From "Reports on Agriculture", Exercise number 1, May 2009

Concepts for a more efficient use of phosphorus based on experimental observations


  1. The fertiliser industry predicts a sinking rock phosphate production all over the world after the peak production point had been hit in the 1980/1990’s. The global P reserves with the currently applicable evaluations (physical, chemical characteristics) and accepted costs for exploitation and processing are expected to last for only approx. 120 more years, reserves of lower quality and higher costs about three times longer. An acute lack of phosphate fertiliser does therefore not yet exist. But phosphate prices have increased by 300% over the last two years. This is a clear signal, for phosphate consumers in particular, to exploit the unused potential in agricultural soil and handle this limited resource in a more efficient way.
  2. More recent results of long-term P field experiments in different German regions show that approx. 4mg P/100g lactate soluble phosphorus are fully sufficient for high yields, in Bavaria content class B (2-4mg CAL-P/100g soil) with fertilisation equalling crop removal. In the light of these results, we must very critically examine the system of five content classes dating back to 1997, and the margin of content class C (4-9mg P/100g soil) in particular, as with an initial content of 4mg P/100g soil (content class B/C) it would need approx. 500kg P/ha (i.e. an amount of P equivalent to the removal of about 20 harvests) to reach 9mg P. With prices up by 300 percent (compared to 2005), this cannot be recommended.

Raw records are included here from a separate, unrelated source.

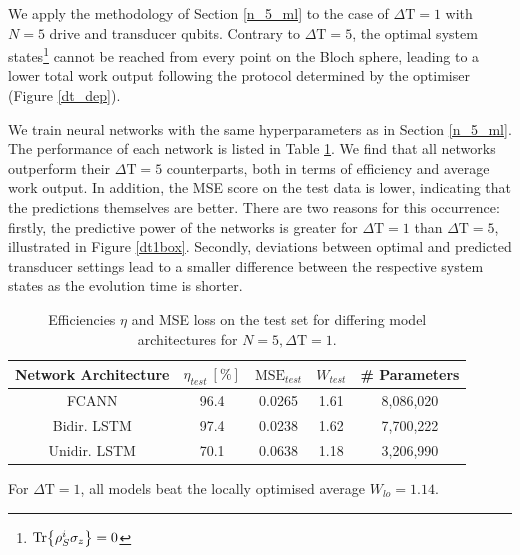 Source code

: We apply the methodology of Section \ref{n_5_ml} to the case of $\Delta \mathrm{T} = 1$ with $N=5$ drive and transducer qubits.
Contrary to $\Delta \mathrm{T} = 5$, the optimal system states\footnote{$\Tr{\rho_S^i \sigma_z} = 0$} cannot be reached from every point on the Bloch sphere, leading to a lower total work output following the protocol determined by the optimiser (Figure \ref{dt_dep}).

We train neural networks with the same hyperparameters as in Section \ref{n_5_ml}.
The performance of each network is listed in Table \ref{effdt1}.
We find that all networks outperform their $\Delta \mathrm{T} = 5$ counterparts, both in terms of efficiency and average work output.
In addition, the MSE score on the test data is lower, indicating that the predictions themselves are better.
There are two reasons for this occurrence: firstly, the predictive power of the networks is greater for $\Delta \mathrm{T} = 1$ than $\Delta \mathrm{T} = 5$, illustrated in Figure \ref{dt1box}.
Secondly, deviations between optimal and predicted transducer settings lead to a smaller difference between the respective system states as the evolution time is shorter.

\begin{table}[h]
	\centering
	\begin{tabular}{ c | c | c | c | c }
		Network Architecture & $\eta_{test} \ [\%]$ & $\mathrm{MSE}_{test}$  & $W_{test}$ & \# Parameters \\
		\hline
		FCANN        & 96.4 & 0.0265 & 1.61 & 8,086,020 \\
		Bidir. LSTM  & 97.4 & 0.0238 & 1.62 & 7,700,222 \\
		Unidir. LSTM & 70.1 & 0.0638 & 1.18 & 3,206,990 \\
	\end{tabular}
	\caption{Efficiencies $\eta$ and MSE loss on the test set for differing model architectures for $N=5, \Delta \mathrm{T} = 1$.}
	\label{effdt1}
\end{table}

For $\Delta \mathrm{T} = 1$, all models beat the locally optimised average $W_{lo} = 1.14$.


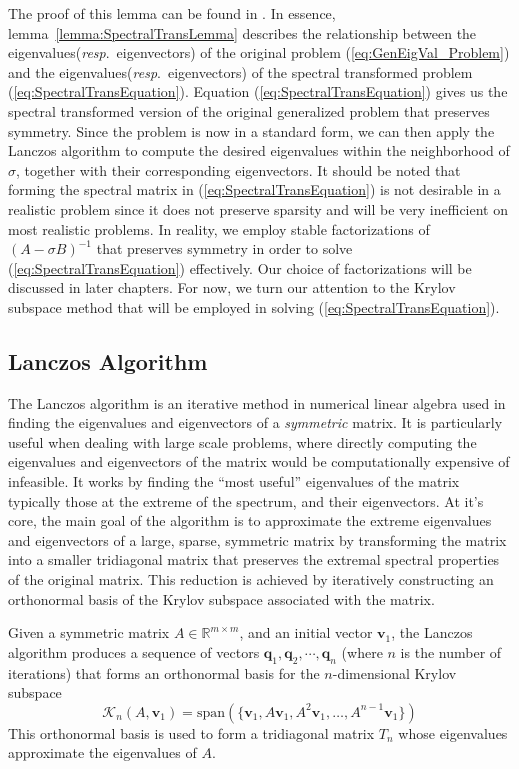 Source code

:The proof of this lemma can be found in \cite{stewart2024spectraltransformationdensesymmetric}. In essence, lemma~\ref{lemma:SpectralTransLemma} describes the relationship between the eigenvalues(\textit{resp}.\ eigenvectors) of the original problem (\ref{eq:GenEigVal_Problem}) and the eigenvalues(\textit{resp}.\ eigenvectors) of the spectral transformed problem (\ref{eq:SpectralTransEquation}). Equation (\ref{eq:SpectralTransEquation}) gives us the spectral transformed version of the original generalized problem that preserves symmetry. Since the problem is now in a standard form, we can then apply the Lanczos algorithm to compute the desired eigenvalues within the neighborhood of $\sigma$, together with their corresponding eigenvectors. It should be noted that forming the spectral matrix in (\ref{eq:SpectralTransEquation}) is not desirable in a realistic problem since it does not preserve sparsity and will be very inefficient on most realistic problems. In reality, we employ stable factorizations of $(A-\sigma B)^{-1}$ that preserves symmetry in order to solve (\ref{eq:SpectralTransEquation}) effectively. Our choice of factorizations will be discussed in later chapters. For now, we turn our attention to the Krylov subspace method that will be employed in solving (\ref{eq:SpectralTransEquation}).

\subsection{Lanczos Algorithm}\label{sec:LanczosAlgorithm}

The Lanczos algorithm is an iterative method in numerical linear algebra used in finding the eigenvalues and eigenvectors of a \textit{symmetric} matrix. It is particularly useful when dealing with large scale problems, where directly computing the eigenvalues and eigenvectors of the matrix would be computationally expensive of infeasible. It works by finding the ``most useful'' eigenvalues of the matrix \textemdash\, typically those at the extreme of the spectrum, and their eigenvectors. At it's core, the main goal of the algorithm is to approximate the extreme eigenvalues and eigenvectors of a large, sparse, symmetric matrix by transforming the matrix into a smaller tridiagonal matrix that preserves the extremal spectral properties of the original matrix. This reduction is achieved by iteratively constructing an orthonormal basis of the Krylov subspace associated with the matrix.

Given a symmetric matrix $A \in \mathbb{R}^{m\times m}$, and an initial vector $\mathbf{v}_1$, the Lanczos algorithm produces a sequence of vectors $\mathbf{q}_1, \mathbf{q}_2, \cdots, \mathbf{q}_n$ (where $n$ is the number of iterations) that forms an orthonormal basis for the $n$-dimensional Krylov subspace
\begin{equation}\label{eq:KrylovSubspaceDefinition}
       \mathcal{K}_n(A, \mathbf{v}_1) = \text{span}(\{\mathbf{v}_1, A\mathbf{v}_1, A^2\mathbf{v}_1, \ldots, A^{n-1}\mathbf{v}_1\})
\end{equation}
This orthonormal basis is used to form a tridiagonal matrix $T_n$ whose eigenvalues approximate the eigenvalues of $A$.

  3. In Germany, 2.4 million tonnes of dry matter sewage sludge (approx. 2 percent P) with approx. 48,000 tones of P, 400,000 tonnes of animal meal (approx. 12,000 tones of P) and 160,000 tonnes of meat-and-bone meal (approx. 9,600 tonnes of P) are disposed of as waste every year. Current P consumption in the form of phosphate fertiliser amounts to 108,000 tonnes of P per year. With a P recycling rate of 90 percent, more than 50 percent of the currently imported mineral fertiliser P could thus be replaced. In 2004, the Federal Ministry of Education and Research (BMBF) and the Federal Ministry for the Environment, Nature Conservation and Nuclear Safety (BMU) began to support research and innovation in P recycling. First methods for the production of new P fertilisers are currently being developed and P fertilisers are being tested. First agronomical tests of potential new P fertilisers have already been carried out.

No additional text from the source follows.